■ PROBLEM TO SOLVE ■
How many lines in the records below contain the word "from"? Answer with the number and nothing else.

═══ GIVEN DATA

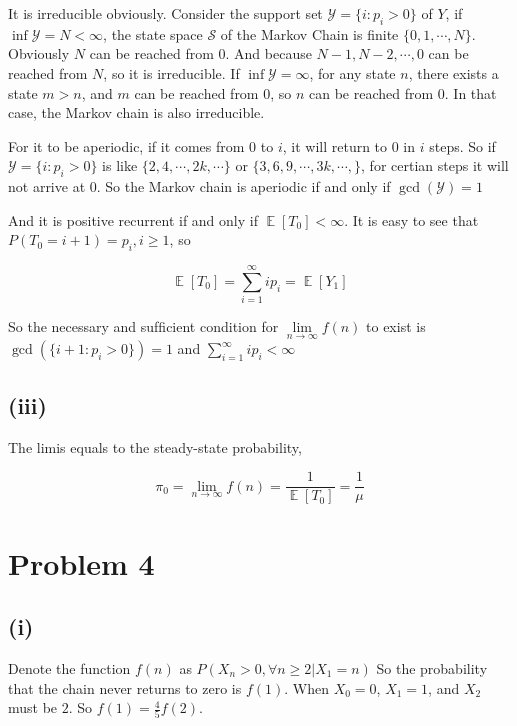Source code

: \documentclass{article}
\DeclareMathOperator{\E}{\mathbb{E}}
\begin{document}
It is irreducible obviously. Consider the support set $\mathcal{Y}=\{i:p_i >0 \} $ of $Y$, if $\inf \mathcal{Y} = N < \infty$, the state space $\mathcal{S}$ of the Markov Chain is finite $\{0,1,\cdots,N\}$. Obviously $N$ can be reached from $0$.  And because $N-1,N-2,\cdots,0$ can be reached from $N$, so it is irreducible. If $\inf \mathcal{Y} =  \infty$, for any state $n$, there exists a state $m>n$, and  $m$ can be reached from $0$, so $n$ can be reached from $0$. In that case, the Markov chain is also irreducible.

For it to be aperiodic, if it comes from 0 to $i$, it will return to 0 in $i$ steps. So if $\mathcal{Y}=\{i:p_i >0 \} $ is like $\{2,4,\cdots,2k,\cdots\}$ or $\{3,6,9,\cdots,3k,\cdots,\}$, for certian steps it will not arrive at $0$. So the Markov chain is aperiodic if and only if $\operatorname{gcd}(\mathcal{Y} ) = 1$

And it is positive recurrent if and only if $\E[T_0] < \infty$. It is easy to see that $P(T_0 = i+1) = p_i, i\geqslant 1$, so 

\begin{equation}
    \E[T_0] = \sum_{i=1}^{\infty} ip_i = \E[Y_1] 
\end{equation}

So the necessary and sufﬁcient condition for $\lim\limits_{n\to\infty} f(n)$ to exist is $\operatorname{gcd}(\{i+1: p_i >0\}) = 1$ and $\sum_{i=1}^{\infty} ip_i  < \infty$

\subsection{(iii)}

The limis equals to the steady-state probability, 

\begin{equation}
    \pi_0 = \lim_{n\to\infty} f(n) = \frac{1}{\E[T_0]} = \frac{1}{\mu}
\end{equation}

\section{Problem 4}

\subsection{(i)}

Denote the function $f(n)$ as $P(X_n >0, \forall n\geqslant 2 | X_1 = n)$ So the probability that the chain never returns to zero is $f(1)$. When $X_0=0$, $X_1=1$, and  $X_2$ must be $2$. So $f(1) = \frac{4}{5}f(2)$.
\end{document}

══════
═══ GIVEN DATA

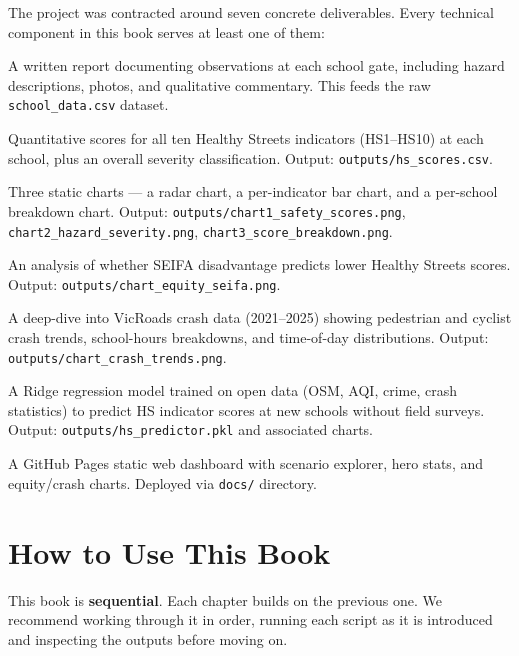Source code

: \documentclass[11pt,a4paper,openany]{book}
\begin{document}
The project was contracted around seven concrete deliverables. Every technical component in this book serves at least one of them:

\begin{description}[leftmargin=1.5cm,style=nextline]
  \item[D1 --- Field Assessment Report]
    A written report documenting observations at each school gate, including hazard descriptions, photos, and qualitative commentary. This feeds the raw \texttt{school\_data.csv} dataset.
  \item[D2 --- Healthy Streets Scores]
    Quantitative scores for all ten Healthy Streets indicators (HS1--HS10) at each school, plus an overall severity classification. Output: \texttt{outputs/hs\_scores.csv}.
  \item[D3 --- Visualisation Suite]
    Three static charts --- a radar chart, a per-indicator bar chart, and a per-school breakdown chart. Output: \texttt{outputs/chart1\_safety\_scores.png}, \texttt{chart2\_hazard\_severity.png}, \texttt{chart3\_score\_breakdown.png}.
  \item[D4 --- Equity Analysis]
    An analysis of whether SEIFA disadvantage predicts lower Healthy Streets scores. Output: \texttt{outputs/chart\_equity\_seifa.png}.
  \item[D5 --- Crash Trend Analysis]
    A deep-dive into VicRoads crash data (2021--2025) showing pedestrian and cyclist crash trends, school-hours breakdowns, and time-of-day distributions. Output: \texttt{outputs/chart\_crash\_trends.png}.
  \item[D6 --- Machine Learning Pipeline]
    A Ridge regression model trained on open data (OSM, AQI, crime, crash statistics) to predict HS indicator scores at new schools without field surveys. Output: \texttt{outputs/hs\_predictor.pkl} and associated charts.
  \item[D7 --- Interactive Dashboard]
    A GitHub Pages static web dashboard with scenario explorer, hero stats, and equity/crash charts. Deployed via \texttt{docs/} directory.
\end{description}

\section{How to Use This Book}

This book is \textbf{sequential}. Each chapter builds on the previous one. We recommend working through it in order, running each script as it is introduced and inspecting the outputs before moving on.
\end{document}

══════

■ PROBLEM SOLUTION ■
2